ASSIGNED TASK |
Both the line containing "1. 32 hour week Treehouse" and the line containing "1. Dylan Baskind." belong to the span. Output exactly that span from the listing below, and nothing outside it.

PROVIDED ENTRIES |
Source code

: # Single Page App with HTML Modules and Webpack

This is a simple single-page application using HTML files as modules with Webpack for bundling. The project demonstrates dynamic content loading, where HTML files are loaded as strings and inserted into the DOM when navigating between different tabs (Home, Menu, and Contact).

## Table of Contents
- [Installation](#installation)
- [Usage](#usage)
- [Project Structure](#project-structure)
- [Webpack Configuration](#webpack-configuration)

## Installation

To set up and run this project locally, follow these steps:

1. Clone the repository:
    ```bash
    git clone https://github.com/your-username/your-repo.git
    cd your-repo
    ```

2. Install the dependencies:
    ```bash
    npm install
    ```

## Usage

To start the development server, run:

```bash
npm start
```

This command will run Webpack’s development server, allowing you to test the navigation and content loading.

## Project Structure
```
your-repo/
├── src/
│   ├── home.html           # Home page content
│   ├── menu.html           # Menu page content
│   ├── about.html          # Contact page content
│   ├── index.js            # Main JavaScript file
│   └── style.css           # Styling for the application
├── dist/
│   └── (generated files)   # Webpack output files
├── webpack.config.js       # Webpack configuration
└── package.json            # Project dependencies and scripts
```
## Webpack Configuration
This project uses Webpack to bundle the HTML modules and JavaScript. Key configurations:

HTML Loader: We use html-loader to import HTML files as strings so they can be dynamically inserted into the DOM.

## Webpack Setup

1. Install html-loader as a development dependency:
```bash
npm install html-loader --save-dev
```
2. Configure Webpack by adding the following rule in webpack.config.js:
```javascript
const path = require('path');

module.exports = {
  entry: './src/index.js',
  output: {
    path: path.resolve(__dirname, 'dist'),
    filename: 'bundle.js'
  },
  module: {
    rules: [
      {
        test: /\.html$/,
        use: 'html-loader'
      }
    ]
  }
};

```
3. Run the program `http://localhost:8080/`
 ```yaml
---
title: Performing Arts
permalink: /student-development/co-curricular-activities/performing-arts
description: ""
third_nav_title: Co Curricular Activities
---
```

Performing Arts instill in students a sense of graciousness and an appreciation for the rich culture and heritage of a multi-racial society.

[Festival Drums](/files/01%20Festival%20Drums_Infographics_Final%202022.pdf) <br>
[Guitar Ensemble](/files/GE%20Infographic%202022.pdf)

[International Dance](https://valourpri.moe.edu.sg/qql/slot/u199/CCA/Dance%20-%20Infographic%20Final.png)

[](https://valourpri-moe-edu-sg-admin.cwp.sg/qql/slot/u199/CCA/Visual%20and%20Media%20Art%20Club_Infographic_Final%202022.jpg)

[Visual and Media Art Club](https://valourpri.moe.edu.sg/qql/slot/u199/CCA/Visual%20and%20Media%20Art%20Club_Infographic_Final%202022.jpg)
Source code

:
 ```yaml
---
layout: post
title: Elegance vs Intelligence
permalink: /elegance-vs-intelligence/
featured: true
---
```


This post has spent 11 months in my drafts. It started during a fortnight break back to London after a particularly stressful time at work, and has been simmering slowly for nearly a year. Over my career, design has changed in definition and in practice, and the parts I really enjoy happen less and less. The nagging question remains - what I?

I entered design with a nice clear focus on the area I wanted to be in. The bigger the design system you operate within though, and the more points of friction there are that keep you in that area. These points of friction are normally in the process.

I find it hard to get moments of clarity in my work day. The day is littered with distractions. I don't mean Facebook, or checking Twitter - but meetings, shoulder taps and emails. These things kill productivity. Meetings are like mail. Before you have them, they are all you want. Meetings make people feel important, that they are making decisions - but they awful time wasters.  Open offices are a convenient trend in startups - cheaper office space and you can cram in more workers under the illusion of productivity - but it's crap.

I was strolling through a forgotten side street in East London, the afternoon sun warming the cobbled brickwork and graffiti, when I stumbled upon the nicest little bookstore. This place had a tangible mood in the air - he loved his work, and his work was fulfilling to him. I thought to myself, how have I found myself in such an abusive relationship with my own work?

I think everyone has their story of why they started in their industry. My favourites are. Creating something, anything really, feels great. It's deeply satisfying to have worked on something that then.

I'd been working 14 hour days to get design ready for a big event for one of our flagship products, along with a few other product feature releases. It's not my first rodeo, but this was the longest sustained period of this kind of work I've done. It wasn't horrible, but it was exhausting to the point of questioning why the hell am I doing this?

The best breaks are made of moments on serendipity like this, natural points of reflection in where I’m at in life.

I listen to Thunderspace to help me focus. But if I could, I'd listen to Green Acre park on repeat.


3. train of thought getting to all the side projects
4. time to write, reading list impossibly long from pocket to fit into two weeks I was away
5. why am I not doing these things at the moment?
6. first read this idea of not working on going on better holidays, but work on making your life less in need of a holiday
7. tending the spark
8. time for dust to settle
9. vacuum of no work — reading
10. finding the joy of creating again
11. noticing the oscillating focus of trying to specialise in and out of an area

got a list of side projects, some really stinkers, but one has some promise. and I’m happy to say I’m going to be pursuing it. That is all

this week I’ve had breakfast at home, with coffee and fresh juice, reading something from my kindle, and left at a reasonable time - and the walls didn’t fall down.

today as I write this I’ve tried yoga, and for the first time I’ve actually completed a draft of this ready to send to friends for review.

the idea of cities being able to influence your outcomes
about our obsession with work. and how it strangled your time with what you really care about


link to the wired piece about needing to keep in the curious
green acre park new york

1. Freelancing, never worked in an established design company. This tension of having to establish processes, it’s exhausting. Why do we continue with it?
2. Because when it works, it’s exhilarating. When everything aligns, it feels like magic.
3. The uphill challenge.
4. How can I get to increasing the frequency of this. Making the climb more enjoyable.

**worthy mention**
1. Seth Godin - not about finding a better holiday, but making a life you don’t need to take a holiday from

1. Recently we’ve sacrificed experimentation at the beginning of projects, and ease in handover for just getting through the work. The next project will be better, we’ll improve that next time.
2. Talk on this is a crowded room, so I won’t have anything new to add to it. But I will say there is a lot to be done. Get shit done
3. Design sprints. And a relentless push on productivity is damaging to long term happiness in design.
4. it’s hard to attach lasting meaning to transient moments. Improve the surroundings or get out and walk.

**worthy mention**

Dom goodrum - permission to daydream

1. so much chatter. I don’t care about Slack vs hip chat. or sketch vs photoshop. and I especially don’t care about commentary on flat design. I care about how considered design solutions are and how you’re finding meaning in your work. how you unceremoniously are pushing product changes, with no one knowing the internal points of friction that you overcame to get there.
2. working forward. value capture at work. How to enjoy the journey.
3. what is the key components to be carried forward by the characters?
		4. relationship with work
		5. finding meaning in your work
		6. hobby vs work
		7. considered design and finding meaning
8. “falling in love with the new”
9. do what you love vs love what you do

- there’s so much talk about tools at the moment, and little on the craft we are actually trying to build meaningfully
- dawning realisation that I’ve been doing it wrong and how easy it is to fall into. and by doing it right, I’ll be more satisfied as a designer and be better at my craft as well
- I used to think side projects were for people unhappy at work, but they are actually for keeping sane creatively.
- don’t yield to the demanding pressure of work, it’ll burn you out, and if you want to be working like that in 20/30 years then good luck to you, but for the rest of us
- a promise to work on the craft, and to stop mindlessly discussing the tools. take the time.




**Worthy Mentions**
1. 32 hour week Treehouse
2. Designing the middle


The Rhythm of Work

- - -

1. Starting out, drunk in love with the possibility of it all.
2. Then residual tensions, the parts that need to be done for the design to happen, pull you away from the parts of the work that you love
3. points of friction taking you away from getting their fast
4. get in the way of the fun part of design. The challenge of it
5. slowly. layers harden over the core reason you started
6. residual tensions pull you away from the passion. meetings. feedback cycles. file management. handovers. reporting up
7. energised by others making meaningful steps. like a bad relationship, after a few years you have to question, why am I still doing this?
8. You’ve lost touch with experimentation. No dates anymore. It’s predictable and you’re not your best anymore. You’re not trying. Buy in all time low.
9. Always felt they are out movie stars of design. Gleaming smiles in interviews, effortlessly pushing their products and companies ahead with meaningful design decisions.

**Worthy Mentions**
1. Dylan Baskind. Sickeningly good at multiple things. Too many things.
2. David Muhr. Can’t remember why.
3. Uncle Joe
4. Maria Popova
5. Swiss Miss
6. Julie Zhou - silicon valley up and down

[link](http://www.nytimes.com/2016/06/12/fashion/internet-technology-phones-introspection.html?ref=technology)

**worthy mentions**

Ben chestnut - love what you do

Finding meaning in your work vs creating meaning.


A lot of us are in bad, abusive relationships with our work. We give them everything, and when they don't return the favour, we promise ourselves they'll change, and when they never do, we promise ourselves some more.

ANSWER SECTION |
1. 32 hour week Treehouse
2. Designing the middle


The Rhythm of Work

- - -

1. Starting out, drunk in love with the possibility of it all.
2. Then residual tensions, the parts that need to be done for the design to happen, pull you away from the parts of the work that you love
3. points of friction taking you away from getting their fast
4. get in the way of the fun part of design. The challenge of it
5. slowly. layers harden over the core reason you started
6. residual tensions pull you away from the passion. meetings. feedback cycles. file management. handovers. reporting up
7. energised by others making meaningful steps. like a bad relationship, after a few years you have to question, why am I still doing this?
8. You’ve lost touch with experimentation. No dates anymore. It’s predictable and you’re not your best anymore. You’re not trying. Buy in all time low.
9. Always felt they are out movie stars of design. Gleaming smiles in interviews, effortlessly pushing their products and companies ahead with meaningful design decisions.

**Worthy Mentions**
1. Dylan Baskind. Sickeningly good at multiple things. Too many things.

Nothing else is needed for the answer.